## BRIEF
Write out each record a second time, exactly.

Stored items:
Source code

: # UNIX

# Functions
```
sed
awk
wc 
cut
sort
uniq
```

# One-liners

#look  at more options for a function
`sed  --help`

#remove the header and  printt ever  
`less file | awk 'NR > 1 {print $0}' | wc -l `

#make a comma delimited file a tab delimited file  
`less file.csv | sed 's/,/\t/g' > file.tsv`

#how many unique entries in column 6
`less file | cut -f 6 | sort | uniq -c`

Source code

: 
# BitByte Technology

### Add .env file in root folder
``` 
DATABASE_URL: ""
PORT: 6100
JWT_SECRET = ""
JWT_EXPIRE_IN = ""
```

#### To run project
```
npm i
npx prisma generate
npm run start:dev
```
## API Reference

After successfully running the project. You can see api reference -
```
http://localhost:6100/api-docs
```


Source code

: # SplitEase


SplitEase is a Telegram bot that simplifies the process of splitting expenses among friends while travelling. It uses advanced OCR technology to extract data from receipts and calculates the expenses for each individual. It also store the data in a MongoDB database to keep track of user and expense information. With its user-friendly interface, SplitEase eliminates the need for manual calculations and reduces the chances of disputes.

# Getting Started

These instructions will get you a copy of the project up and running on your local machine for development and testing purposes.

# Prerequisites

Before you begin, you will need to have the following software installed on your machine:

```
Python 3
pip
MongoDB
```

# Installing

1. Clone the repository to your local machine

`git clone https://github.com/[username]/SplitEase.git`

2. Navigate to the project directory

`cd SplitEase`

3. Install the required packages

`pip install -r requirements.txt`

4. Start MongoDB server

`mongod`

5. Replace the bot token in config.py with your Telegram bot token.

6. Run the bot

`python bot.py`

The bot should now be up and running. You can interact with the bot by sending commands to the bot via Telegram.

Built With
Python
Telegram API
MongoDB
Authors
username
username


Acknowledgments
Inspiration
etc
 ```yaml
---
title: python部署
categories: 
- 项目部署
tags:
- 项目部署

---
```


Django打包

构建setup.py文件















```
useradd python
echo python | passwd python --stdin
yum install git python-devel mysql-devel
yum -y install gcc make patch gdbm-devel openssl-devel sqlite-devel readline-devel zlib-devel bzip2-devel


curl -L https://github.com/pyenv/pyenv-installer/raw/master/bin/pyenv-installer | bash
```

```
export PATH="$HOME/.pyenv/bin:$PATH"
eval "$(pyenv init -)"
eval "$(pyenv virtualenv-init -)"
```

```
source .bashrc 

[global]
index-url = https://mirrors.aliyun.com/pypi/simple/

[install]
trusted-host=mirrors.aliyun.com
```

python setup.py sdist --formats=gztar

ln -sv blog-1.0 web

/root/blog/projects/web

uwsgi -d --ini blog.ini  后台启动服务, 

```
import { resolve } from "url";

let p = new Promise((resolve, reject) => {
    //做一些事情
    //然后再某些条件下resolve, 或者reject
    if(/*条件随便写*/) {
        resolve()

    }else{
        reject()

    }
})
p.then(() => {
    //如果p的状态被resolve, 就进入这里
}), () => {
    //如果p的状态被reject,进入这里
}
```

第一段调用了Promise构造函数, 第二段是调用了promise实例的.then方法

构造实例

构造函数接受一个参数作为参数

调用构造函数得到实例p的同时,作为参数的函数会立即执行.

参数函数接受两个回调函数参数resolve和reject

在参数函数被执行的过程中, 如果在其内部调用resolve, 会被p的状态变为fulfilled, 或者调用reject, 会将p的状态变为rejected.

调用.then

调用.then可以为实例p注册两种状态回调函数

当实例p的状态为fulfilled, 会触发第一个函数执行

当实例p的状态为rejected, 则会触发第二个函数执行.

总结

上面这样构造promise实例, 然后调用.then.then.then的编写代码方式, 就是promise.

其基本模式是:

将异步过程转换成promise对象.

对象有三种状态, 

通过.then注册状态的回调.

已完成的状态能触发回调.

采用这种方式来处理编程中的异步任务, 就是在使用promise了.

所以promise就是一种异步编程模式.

## YOUR SOLUTION
Source code

: # UNIX

# Functions
```
sed
awk
wc 
cut
sort
uniq
```

# One-liners

#look  at more options for a function
`sed  --help`

#remove the header and  printt ever  
`less file | awk 'NR > 1 {print $0}' | wc -l `

#make a comma delimited file a tab delimited file  
`less file.csv | sed 's/,/\t/g' > file.tsv`

#how many unique entries in column 6
`less file | cut -f 6 | sort | uniq -c`

Source code

: 
# BitByte Technology

### Add .env file in root folder
``` 
DATABASE_URL: ""
PORT: 6100
JWT_SECRET = ""
JWT_EXPIRE_IN = ""
```

#### To run project
```
npm i
npx prisma generate
npm run start:dev
```
## API Reference

After successfully running the project. You can see api reference -
```
http://localhost:6100/api-docs
```


Source code

: # SplitEase


SplitEase is a Telegram bot that simplifies the process of splitting expenses among friends while travelling. It uses advanced OCR technology to extract data from receipts and calculates the expenses for each individual. It also store the data in a MongoDB database to keep track of user and expense information. With its user-friendly interface, SplitEase eliminates the need for manual calculations and reduces the chances of disputes.

# Getting Started

These instructions will get you a copy of the project up and running on your local machine for development and testing purposes.

# Prerequisites

Before you begin, you will need to have the following software installed on your machine:

```
Python 3
pip
MongoDB
```

# Installing

1. Clone the repository to your local machine

`git clone https://github.com/[username]/SplitEase.git`

2. Navigate to the project directory

`cd SplitEase`

3. Install the required packages

`pip install -r requirements.txt`

4. Start MongoDB server

`mongod`

5. Replace the bot token in config.py with your Telegram bot token.

6. Run the bot

`python bot.py`

The bot should now be up and running. You can interact with the bot by sending commands to the bot via Telegram.

Built With
Python
Telegram API
MongoDB
Authors
username
username


Acknowledgments
Inspiration
etc
 ```yaml
---
title: python部署
categories: 
- 项目部署
tags:
- 项目部署

---
```


Django打包

构建setup.py文件















```
useradd python
echo python | passwd python --stdin
yum install git python-devel mysql-devel
yum -y install gcc make patch gdbm-devel openssl-devel sqlite-devel readline-devel zlib-devel bzip2-devel


curl -L https://github.com/pyenv/pyenv-installer/raw/master/bin/pyenv-installer | bash
```

```
export PATH="$HOME/.pyenv/bin:$PATH"
eval "$(pyenv init -)"
eval "$(pyenv virtualenv-init -)"
```

```
source .bashrc 

[global]
index-url = https://mirrors.aliyun.com/pypi/simple/

[install]
trusted-host=mirrors.aliyun.com
```

python setup.py sdist --formats=gztar

ln -sv blog-1.0 web

/root/blog/projects/web

uwsgi -d --ini blog.ini  后台启动服务, 

```
import { resolve } from "url";

let p = new Promise((resolve, reject) => {
    //做一些事情
    //然后再某些条件下resolve, 或者reject
    if(/*条件随便写*/) {
        resolve()

    }else{
        reject()

    }
})
p.then(() => {
    //如果p的状态被resolve, 就进入这里
}), () => {
    //如果p的状态被reject,进入这里
}
```

第一段调用了Promise构造函数, 第二段是调用了promise实例的.then方法

构造实例

构造函数接受一个参数作为参数

调用构造函数得到实例p的同时,作为参数的函数会立即执行.

参数函数接受两个回调函数参数resolve和reject

在参数函数被执行的过程中, 如果在其内部调用resolve, 会被p的状态变为fulfilled, 或者调用reject, 会将p的状态变为rejected.

调用.then

调用.then可以为实例p注册两种状态回调函数

当实例p的状态为fulfilled, 会触发第一个函数执行

当实例p的状态为rejected, 则会触发第二个函数执行.

总结

上面这样构造promise实例, 然后调用.then.then.then的编写代码方式, 就是promise.

其基本模式是:

将异步过程转换成promise对象.

对象有三种状态, 

通过.then注册状态的回调.

已完成的状态能触发回调.

采用这种方式来处理编程中的异步任务, 就是在使用promise了.

所以promise就是一种异步编程模式.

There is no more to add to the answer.